- [The task]
Whenever a line in the listing contains "district", copy that line.
· · · ·
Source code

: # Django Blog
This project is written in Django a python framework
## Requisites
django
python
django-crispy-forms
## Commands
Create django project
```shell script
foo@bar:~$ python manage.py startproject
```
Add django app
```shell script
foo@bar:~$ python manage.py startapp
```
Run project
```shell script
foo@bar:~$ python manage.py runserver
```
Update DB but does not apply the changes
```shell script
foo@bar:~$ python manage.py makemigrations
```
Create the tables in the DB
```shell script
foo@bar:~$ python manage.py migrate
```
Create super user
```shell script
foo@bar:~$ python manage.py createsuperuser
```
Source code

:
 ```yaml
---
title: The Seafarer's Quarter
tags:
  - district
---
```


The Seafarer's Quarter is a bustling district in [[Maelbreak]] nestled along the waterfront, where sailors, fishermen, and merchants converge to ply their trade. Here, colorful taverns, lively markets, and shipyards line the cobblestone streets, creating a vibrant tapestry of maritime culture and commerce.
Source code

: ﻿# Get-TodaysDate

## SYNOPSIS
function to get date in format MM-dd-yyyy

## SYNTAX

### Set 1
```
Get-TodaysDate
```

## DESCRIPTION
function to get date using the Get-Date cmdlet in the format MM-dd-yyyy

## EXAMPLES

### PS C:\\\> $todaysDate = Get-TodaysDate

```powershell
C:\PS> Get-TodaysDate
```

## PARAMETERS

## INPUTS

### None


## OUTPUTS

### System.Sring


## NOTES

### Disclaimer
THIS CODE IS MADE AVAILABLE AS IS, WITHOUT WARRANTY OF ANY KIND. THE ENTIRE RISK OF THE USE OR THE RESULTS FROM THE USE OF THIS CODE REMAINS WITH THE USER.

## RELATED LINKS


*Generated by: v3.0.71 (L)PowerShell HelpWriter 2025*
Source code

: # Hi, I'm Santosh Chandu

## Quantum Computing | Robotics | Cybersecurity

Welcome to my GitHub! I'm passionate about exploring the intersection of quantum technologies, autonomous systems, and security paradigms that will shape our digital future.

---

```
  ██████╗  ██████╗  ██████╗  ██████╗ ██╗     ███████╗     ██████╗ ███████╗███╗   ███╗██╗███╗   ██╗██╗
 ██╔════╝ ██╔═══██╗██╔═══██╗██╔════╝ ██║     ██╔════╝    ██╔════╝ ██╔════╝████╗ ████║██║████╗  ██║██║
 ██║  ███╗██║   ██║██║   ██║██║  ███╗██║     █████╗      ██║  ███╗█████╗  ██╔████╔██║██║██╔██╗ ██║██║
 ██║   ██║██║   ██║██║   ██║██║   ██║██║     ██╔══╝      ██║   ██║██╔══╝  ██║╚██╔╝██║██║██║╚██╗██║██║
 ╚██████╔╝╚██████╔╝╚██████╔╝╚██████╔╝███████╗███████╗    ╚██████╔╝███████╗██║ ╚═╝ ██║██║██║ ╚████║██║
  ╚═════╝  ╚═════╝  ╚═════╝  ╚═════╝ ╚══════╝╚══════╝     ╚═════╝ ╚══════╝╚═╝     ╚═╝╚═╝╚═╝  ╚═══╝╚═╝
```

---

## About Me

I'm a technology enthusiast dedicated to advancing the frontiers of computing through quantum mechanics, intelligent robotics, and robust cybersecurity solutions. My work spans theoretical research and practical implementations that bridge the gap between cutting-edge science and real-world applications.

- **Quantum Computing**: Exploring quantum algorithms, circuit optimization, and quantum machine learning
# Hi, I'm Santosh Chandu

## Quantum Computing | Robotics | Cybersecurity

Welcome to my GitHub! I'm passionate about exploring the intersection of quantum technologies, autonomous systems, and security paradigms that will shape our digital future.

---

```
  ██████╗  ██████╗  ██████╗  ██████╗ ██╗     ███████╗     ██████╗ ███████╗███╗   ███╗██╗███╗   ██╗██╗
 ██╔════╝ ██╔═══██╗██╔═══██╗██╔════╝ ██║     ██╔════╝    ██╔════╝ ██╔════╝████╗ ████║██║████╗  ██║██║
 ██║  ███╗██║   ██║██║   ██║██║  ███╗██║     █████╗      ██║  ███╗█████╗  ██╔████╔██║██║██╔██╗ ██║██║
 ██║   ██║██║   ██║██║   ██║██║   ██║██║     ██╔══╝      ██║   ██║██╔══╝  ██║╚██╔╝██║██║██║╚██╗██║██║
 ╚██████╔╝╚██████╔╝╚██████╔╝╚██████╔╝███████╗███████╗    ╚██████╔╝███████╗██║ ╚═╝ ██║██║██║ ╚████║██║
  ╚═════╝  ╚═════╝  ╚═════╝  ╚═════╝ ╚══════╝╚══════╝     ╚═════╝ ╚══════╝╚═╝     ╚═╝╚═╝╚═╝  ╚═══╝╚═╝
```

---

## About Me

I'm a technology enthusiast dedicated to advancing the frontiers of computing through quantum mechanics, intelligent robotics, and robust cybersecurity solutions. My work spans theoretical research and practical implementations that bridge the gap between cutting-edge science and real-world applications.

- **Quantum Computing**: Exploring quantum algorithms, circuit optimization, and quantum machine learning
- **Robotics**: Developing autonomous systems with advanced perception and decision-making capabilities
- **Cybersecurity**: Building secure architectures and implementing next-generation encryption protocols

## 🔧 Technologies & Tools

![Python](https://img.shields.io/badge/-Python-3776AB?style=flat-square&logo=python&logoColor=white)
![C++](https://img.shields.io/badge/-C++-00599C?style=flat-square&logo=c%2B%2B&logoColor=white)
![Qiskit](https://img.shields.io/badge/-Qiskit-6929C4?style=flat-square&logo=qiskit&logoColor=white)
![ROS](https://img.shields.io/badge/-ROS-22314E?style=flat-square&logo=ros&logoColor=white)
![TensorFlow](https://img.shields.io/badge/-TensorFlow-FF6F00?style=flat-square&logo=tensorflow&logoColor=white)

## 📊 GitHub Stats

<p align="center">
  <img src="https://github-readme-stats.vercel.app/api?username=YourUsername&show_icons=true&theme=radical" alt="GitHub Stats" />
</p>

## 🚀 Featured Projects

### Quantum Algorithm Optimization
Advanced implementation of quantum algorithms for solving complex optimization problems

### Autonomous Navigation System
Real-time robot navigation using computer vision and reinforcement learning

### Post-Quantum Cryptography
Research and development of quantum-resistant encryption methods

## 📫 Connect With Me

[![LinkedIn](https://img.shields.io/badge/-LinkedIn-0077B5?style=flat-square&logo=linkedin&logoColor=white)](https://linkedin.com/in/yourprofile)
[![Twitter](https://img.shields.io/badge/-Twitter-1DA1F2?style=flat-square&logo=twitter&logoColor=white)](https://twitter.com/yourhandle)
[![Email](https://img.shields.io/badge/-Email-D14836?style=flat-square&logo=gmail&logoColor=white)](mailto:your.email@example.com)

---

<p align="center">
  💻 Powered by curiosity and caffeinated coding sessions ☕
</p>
· · · ·
- [Output]
  - district
The Seafarer's Quarter is a bustling district in [[Maelbreak]] nestled along the waterfront, where sailors, fishermen, and merchants converge to ply their trade. Here, colorful taverns, lively markets, and shipyards line the cobblestone streets, creating a vibrant tapestry of maritime culture and commerce.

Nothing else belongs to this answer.